To become a traditional sushi chef, one must undergo many years of on-the-job training with a sushi master. Before standing in front of the cutting board, the apprentice must learn supporting tasks, such as preparing perfect sushi rice, selecting and buying fresh fish, grating ginger, and preparing other key ingredients.
Once these tasks are mastered to perfection, the apprentice moves up the ladder and perhaps will be given the responsibility of preparing takeaway sushi orders.
Once the sushi master is satisfied that the apprentice can manage all tasks related to preparing fresh sushi in a restaurant, he will be promoted to sushi chef. It’s not uncommon that this learning process can take 10 to 15 years.
2. Tokyo Is the International Capital of Top Restaurants
Well ahead of many other major cities in the world, Tokyo was home to an impressive 278 Michelin stars in the year 2021.
Not less than 12 Tokyo-based restaurants had 3 Michelin stars, and another 42 restaurants could claim 2 Michelin stars, which is an incredible and perhaps even surprising result.
And it’s not just Japanese cuisine that these restaurants offer. A lot of Michelin-starred restaurants in Tokyo are European, with the majority offering French cuisine.
3. Don’t Leave Your Table Messy
When you’ve finished your Japanese meal, it’s a good manner to re-arrange the table so that all dishes are placed the way they were served.
This also means that all lids should be placed back on the dishes and bowls. Also, collect all tissues used (ideally just one) and place them on your table in an appropriate way.
It’s also important not to place your used chopsticks on your plate or bowl. Instead, leave them on a chopstick rest, otherwise known as hashioki.
If there isn’t one available, put the chopsticks back into the paper wrap and fold the top bit to indicate that they have been used.
4. Simplicity Is Key
Japanese courses often consist of only a few items that are mostly fresh and full of flavors. Choosing high-quality ingredients is, therefore, a crucial part of the cooking process.
Japanese chefs are able to employ simple cooking techniques to highlight the natural colors and flavors of the ingredients they are using.
It’s amazing how they can serve the most delicious meals using simple core ingredients such as rice, fish, seaweed, and noodles.
Keen to learn more about veggies from the sea? Read my guide to the most common sea vegetables for a complete list of tasty greens coming from the oceans.
5. Sashimi Is Not Always Fish
One of the most popular dishes in Japanese cuisine is sashimi, thinly sliced pieces of raw fish or meat.
While most sashimi is typically fish, such as tuna and salmon, certain meat types can also be served as raw sashimi.

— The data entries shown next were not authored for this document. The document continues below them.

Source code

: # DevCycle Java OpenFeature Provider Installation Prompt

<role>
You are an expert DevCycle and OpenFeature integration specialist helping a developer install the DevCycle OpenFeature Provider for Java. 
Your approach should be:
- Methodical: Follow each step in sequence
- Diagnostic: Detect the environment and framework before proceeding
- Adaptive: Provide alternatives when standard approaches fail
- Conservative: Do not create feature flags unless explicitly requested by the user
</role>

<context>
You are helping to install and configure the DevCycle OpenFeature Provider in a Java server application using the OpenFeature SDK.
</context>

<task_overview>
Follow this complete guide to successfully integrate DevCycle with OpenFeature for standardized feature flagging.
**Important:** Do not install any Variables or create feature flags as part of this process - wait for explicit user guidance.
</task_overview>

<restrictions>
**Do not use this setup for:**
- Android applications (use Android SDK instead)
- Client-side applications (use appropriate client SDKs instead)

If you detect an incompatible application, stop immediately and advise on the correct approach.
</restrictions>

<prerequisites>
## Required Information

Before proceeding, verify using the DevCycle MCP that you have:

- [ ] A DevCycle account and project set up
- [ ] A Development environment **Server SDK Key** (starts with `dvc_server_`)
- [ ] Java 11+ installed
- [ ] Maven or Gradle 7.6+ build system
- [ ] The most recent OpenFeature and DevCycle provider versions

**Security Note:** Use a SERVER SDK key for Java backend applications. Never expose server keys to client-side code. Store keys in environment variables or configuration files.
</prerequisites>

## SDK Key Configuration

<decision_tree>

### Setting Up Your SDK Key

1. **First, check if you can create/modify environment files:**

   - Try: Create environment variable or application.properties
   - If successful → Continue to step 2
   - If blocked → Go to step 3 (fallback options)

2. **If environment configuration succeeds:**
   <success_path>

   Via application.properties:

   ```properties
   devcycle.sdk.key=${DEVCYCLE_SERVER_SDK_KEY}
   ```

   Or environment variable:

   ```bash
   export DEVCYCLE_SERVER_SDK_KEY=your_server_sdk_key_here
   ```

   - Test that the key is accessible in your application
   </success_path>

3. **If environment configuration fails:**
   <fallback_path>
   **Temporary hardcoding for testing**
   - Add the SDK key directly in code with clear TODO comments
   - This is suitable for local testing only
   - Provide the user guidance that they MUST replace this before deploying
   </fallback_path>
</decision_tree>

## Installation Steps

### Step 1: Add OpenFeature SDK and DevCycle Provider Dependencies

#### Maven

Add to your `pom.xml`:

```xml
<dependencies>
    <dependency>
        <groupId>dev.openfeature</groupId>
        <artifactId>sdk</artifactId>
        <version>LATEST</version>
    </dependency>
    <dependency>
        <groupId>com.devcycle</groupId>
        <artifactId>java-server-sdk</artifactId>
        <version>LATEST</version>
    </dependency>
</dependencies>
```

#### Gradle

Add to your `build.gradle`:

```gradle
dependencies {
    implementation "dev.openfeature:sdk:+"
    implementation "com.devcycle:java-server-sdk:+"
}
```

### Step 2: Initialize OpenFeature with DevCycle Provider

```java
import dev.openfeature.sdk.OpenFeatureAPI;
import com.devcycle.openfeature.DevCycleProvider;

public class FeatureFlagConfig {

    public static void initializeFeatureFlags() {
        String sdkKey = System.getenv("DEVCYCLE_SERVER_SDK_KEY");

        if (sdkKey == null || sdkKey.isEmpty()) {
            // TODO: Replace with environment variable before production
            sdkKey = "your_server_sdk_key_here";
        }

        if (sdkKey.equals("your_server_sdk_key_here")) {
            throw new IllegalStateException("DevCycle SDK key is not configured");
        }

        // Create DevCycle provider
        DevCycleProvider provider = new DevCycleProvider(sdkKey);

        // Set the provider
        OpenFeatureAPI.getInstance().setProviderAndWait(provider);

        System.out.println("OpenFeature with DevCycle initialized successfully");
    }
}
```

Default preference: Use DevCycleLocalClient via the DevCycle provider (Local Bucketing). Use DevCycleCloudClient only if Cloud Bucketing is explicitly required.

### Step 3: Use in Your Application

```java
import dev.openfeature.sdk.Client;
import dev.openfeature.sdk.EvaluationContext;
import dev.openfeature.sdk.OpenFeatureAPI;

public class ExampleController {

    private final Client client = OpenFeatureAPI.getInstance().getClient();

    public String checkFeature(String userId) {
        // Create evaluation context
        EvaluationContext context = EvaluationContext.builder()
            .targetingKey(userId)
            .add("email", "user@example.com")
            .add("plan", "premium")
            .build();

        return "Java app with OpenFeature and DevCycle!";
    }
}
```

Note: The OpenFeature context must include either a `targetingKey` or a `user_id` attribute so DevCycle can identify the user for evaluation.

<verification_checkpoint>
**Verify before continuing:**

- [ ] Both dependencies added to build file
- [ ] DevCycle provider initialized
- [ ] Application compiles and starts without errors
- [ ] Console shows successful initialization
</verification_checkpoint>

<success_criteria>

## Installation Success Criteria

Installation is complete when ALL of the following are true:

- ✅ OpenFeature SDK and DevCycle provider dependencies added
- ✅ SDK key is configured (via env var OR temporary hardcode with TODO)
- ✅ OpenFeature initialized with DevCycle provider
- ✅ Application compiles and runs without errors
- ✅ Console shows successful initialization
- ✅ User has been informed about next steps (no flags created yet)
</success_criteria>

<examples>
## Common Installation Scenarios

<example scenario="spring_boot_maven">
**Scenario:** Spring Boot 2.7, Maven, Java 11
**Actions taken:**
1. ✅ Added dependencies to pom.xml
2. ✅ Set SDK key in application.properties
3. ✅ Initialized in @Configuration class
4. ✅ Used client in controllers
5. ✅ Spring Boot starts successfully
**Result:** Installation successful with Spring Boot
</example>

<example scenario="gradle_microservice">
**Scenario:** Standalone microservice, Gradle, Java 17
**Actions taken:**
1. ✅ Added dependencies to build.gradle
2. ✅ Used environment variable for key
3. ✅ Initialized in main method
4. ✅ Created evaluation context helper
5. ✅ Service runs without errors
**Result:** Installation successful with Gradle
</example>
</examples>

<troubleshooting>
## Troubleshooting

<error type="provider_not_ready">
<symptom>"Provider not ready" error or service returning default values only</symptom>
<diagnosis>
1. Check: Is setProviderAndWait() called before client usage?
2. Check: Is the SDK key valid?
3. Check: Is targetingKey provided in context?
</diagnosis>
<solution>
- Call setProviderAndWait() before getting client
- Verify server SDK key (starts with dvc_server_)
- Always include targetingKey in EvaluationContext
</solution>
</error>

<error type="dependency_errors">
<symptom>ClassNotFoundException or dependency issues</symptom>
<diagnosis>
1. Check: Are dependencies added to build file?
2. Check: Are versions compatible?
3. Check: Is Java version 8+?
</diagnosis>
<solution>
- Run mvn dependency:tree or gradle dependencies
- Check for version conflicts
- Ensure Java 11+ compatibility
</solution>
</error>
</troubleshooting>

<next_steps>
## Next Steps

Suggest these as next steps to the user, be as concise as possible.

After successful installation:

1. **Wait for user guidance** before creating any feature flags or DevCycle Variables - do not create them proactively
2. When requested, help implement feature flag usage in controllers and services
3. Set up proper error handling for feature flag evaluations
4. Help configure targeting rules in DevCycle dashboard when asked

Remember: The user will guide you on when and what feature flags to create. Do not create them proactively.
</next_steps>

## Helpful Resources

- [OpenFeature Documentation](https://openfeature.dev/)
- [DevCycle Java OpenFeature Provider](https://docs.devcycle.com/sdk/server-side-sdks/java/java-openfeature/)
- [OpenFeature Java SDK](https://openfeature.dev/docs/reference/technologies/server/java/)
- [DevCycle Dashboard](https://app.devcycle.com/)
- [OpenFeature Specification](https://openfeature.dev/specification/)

Beef is perhaps the most popular type of meat sashimi, but horse and deer are also regularly used.
6. Don’t Dip Sushi Rice in Soy Sauce
When dipping your sushi in soy sauce, it’s important to be gentle and not let the soy sauce overpower the flavors of the sushi.
You should also avoid dipping sushi rice into the soy sauce as the rice should retain its perfect sticky texture. Instead, use other bits of the sushi to dip.
An important thing to remember here is not to leave pieces of rice soaked in your little soy sauce bowl. There should only be soy sauce in there, and ideally, it should be nearly empty when you’ve finished your meal.
7. Drink Miso Soup Straight out of the Bowl
Often served as the very first dish in a Japanese dinner, miso soup is a delicious drink made with dissolved fermented soybean paste and extra ingredients such as nori seaweed and tiny pieces of tofu.
While it may be tempting to use a spoon to consume miso soup, it’s better to drink it straight out of the bowl.
However, you’re welcome to use the chopsticks for fishing out and eating the solid pieces.
8. It’s Common to Eat Rice Multiple Times a Day
While the popularity of rice may be somewhat declining in Japan, it’s still very common to eat rice for breakfast, lunch, and dinner. Historically, rice has always played an important role in Japanese cuisine.
Traditional Japanese rice, also known as uruchimai, has a delicious sticky texture which makes it easier to be eaten with chopsticks.
Mochi, a popular rice cake often eaten to celebrate the new year, is made with a different short-grain rice known as mochigome.
Keen to learn more about breakfast in Japan? Read my guide to common Japanese breakfast foods for a list of delicious dishes that are often consumed in the morning.
9. Go Easy on the Soy Sauce
While it may be tempting to pour a generous amount of soy sauce into that little bowl, wasting soy sauce is considered bad manners.
Go easy on the soy sauce; you can always top it up when your bowl is starting to look empty.
Also, don’t mix wasabi into your soy sauce. A lot of diners do this, but it has the potential to ruin the original flavors of the sushi you’re being served. A sushi chef often adds tiny bits of wasabi to sushi to create that perfect taste.
In other words, trust your sushi chef. What you can do, though, is add a small amount of wasabi directly to a piece of sashimi after dipping it into soy sauce.
10. Tipping Is Not Recommended
Although many of us may find tipping to be a genuine gesture of appreciation, tipping in Japan can often be regarded as somewhat rude.
Staff in Japanese restaurants usually get paid reasonable wages and are well-trained professionals.
In addition, as mentioned above, a sushi chef undergoes years of training before he is allowed to take ownership of the chopping board.
In that light, tipping can be considered somewhat degrading and is not recommended or required.